En el contexto de la conquista romana del interior peninsular, allá por el siglo II a.C. el pretor Servio Sulpicio Galba, con la excusa de cederles unas tierras para que se dedicasen a trabajarlas y abandonasen el bandolerismo, engañó y masacró a varios miles de lusitanos. Los lusitanos acudieron confiados a la reunión con Galba y se encontraron con el acero de las espadas de los legionarios. Hombres, mujeres, ancianos y niños fueron pasados a cuchillo. Unos cuantos consiguieron escapar a la masacre, se refugiaron en las montañas y en poco tiempo se organizaron para plantar frente al invasor. Como líder eligieron a Viriato.

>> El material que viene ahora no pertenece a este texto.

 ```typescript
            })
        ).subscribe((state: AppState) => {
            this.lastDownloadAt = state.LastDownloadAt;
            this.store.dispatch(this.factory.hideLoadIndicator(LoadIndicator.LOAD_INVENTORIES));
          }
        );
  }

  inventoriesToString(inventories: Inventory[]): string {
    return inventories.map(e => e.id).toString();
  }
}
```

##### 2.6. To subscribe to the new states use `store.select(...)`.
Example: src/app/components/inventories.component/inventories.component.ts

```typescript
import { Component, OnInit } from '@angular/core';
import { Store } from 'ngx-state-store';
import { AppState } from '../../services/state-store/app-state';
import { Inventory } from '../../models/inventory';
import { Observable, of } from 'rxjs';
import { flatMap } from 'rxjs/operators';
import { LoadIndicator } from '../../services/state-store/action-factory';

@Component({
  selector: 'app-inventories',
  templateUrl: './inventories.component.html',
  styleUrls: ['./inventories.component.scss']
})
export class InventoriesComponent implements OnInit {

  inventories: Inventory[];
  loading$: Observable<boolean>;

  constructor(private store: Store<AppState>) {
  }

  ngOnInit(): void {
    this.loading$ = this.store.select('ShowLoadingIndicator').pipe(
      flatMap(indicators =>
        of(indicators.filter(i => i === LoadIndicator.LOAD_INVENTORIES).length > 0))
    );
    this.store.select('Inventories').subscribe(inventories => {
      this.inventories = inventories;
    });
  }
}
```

Viriato aglutinó a su alrededor un ejército disciplinado que recurría a la guerrilla y la emboscada para derrotar uno tras otro a todos los orgullosos generales que llegaban desde Roma. Para la autoridad romana Viriato era un bandolero, un ladrón, un simple salteador de caminos. No es un rey legítimo, ni un senador, con el que se pueda dialogar o mantener relaciones diplomáticas. Pero en política es tan fácil cambiar de opinión como de camisa, y tras una nueva derrota el Senado otorgó a Viriato el título de amigo del pueblo romano. Como bien sabemos, Roma, ni paga a traidores, ni respeta pactos que van en contra de sus intereses, de tal manera que recurrió a la ambición de unos amigos de Viriato que lo asesinaron vilmente una noche mientras dormía. Los miembros del senado brindaron con júbilo cuando llegó al noticia de la muerte de Viriato. Un problema menos.

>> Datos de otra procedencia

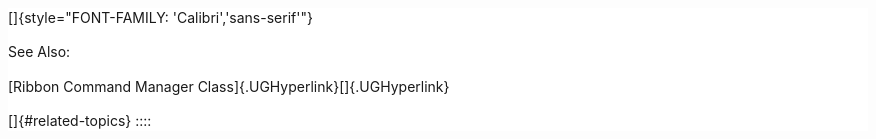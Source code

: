 []{style="FONT-FAMILY: 'Calibri','sans-serif'"} 

See Also:

[Ribbon Command Manager Class]{.UGHyperlink}[]{.UGHyperlink}

[]{#related-topics}
::::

Dos milenios más tarde, los nacionalistas románticos del siglo XIX recuperaron las figuras del bandolero Viriato, el traidor Arminius, o la rebelde Boudicca, para convertirlos en símbolos nacionales, en piedras angulares de los estados nación que estaban irrumpiendo para modificar radicalmente el mapa de Europa y transformar profundamente la vinculación entre gobernantes y gobernados. Un ladrón como Viriato o un traidor como Arminius se acabaron convirtiendo en héroes, en mitos fundacionales de la nación. Lo mismo ocurre con el Cid Campeador, un señor de la guerra, un mercenario, un extraordinario hombre de armas, pero que únicamente se mantuvo fiel a sí mismo, y con la famosa resistencia francesa considerada como un grupo de terroristas por el legal régimen de Vichy. O para la Corona Inglesa, que los amotinados de Boston eran unos alborotadores que había que someter sí, o si. El que ayer fue un hereje puede ser hoy un santo, el traidor un patriota y el mercenario un defensor de la nación.
¿Terrorismo o acción armada?, ¿ejército regular o guerrilla?, ¿soldado patriota o mercenario a sueldo?. ¿Víctima civil o militar?. Como si los militares no fuesen personas. Las palabras nunca son inocentes. El terrorismo, la guerrilla, el corso, algunas formas de bandidaje, el boicot, el sabotaje, son maneras diferentes (y complementarias según los casos) de hacer la guerra. Y en las guerras no hay ni malos, ni buenos, ni existen heroicidades, solo existen intereses y ambiciones. En la guerra hay destrucción, dolor y muerte. Esto vale para cualquier época, y lugar de nuestra historia común.
La guerra la hacen personas, como tú, y como yo. Bueno, como yo no, nunca empuñaría un arma. Mi elección es siempre la vida. Los militares, antes de ser soldados, son personas, y son personas que podrían decidir no combatir. No mira, no vamos a entrar en combate. No lucharemos en una guerra cruenta para que cuando a ti y a tu enemigo se os ocurra, firméis un acuerdo de paz y brindéis felices por ello, mientras mi cuerpo yace inerte en tierra de nadie. La historia alabará tus triunfos, la nación te rendirá honores de héroe, y nuestra sangre derramada solo habrá servido para dejar familias rotas, hijos huérfanos y madres desconsoladas. A lo mejor, elegir la vida en lugar de la patria es la opción acertada.